Beware Cost-Cutting Schemes That End Up Costing Time
This article is from the archive of The New York Sun before the launch of its new website in 2022. The Sun has neither altered nor updated such articles but will seek to correct any errors, mis-categorizations or other problems introduced during transfer.

There is the currency of cash and the currency of time and, increasingly, productive finance is an expression of productive time. In fact, in the frenzy of demands on time, especially in New York City, it pays to keep a personal “time account” and to be vigilant to hidden drains on time, especially the promotion of “do-it-yourself” innovations. Today’s preoccupation with low price/lost cost squeezes all “extra” from systems, but that tightness can cost valuable time for those who need to use the system.
Ironically, much lost time derives from the demise of “middle management” throughout the economy, leaving individuals to make up with their time that for which middle managers used to be responsible and which is now frequently missing from systems -quality control; continuity; and “stretch.” Middle managers provided checkpoints and recap and that bit of what engineers call “play,” so that the whole system had flexibility to deal with emergencies, quirky situations and imaginative new ideas.

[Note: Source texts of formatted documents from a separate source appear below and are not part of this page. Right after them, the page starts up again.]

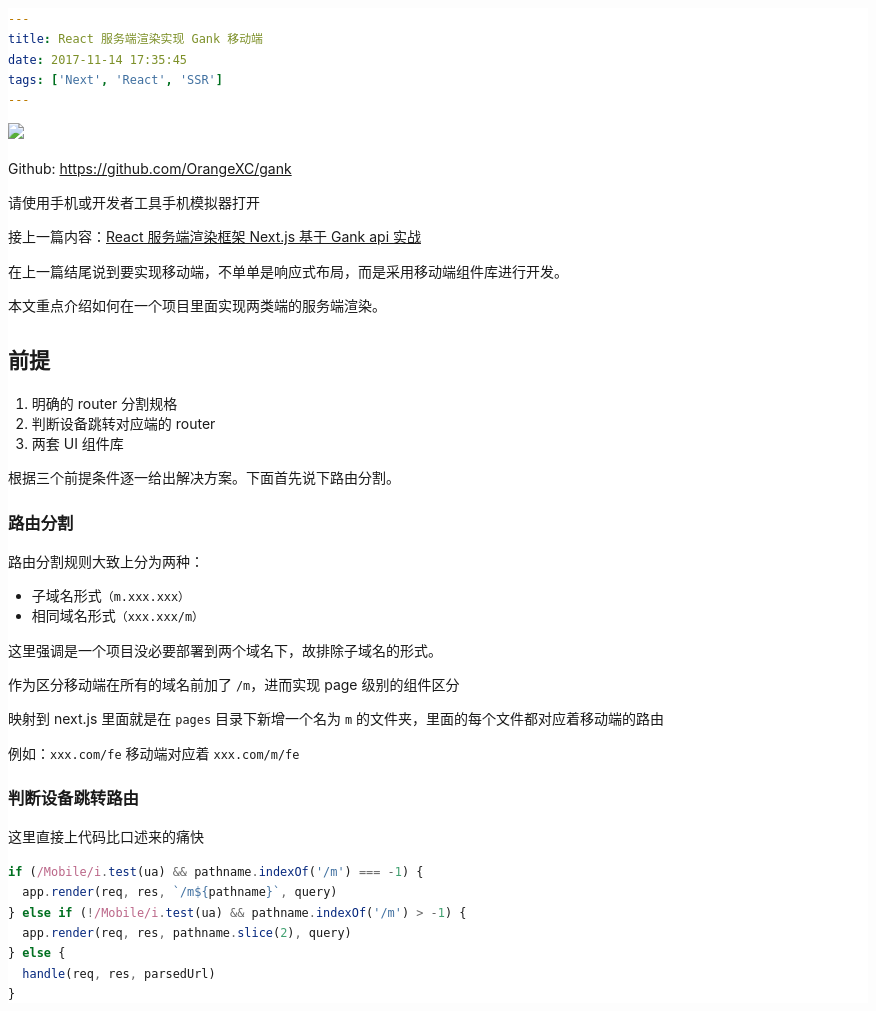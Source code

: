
```yaml
---
title: React 服务端渲染实现 Gank 移动端
date: 2017-11-14 17:35:45
tags: ['Next', 'React', 'SSR']
---
```




![](https://ws1.sinaimg.cn/large/005Yd2Thly1flipe2lhwkj31cw0oragw.jpg)

Github: https://github.com/OrangeXC/gank

请使用手机或开发者工具手机模拟器打开



接上一篇内容：[React 服务端渲染框架 Next.js 基于 Gank api 实战](https://orangexc.xyz/2017/10/19/Nextjs-gank/)

在上一篇结尾说到要实现移动端，不单单是响应式布局，而是采用移动端组件库进行开发。

本文重点介绍如何在一个项目里面实现两类端的服务端渲染。

## 前提

1. 明确的 router 分割规格
2. 判断设备跳转对应端的 router
3. 两套 UI 组件库

根据三个前提条件逐一给出解决方案。下面首先说下路由分割。

### 路由分割

路由分割规则大致上分为两种：

* 子域名形式`（m.xxx.xxx）`
* 相同域名形式`（xxx.xxx/m）`

这里强调是一个项目没必要部署到两个域名下，故排除子域名的形式。

作为区分移动端在所有的域名前加了 `/m`，进而实现 page 级别的组件区分

映射到 next.js 里面就是在 `pages` 目录下新增一个名为 `m` 的文件夹，里面的每个文件都对应着移动端的路由

例如：`xxx.com/fe` 移动端对应着 `xxx.com/m/fe`

### 判断设备跳转路由

这里直接上代码比口述来的痛快

```js
if (/Mobile/i.test(ua) && pathname.indexOf('/m') === -1) {
  app.render(req, res, `/m${pathname}`, query)
} else if (!/Mobile/i.test(ua) && pathname.indexOf('/m') > -1) {
  app.render(req, res, pathname.slice(2), query)
} else {
  handle(req, res, parsedUrl)
}
```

Air travel epitomizes the problem. Take the demise of the travel agent, the knowledgeable person who did all the legwork now foisted upon the traveler or traveler’s staff and whose fee was paid by the travel industry, not the traveler. How can that transfer of task be productive for the traveler? Airfares are lower, but hours are spent playing the internet roulette wheel of airfares, time lost by whoever is charged with that task, of dubious ultimate net gain. Then there is self-service check in, even in first class. A thinly veiled excuse to lay off personnel, the self-service time sink serves only the company that made the machines. Waiting lines are not much shorter, and most self-service programs cannot handle the unusual, so a check-in that would have been done once, efficiently, by a check-in agent, now may be done twice or more by the passenger instead.
And, with respect to quality control – how can it be safer, post 9/11, to have created a system that would allow an evil-doer to book a flight, print out a boarding pass, and board a plane without ever having to utter a word or come face to face with an airline employee who might spot a plot through odd human behavior?
The laudable quest, of course, is to minimize waste. But, when systems are so glaringly bone-to-bone, the individual usually ends up having to invest time the system has refused to invest.
Time is the ultimate non-renewable and in fast-paced living, productive time should be the coin of the realm.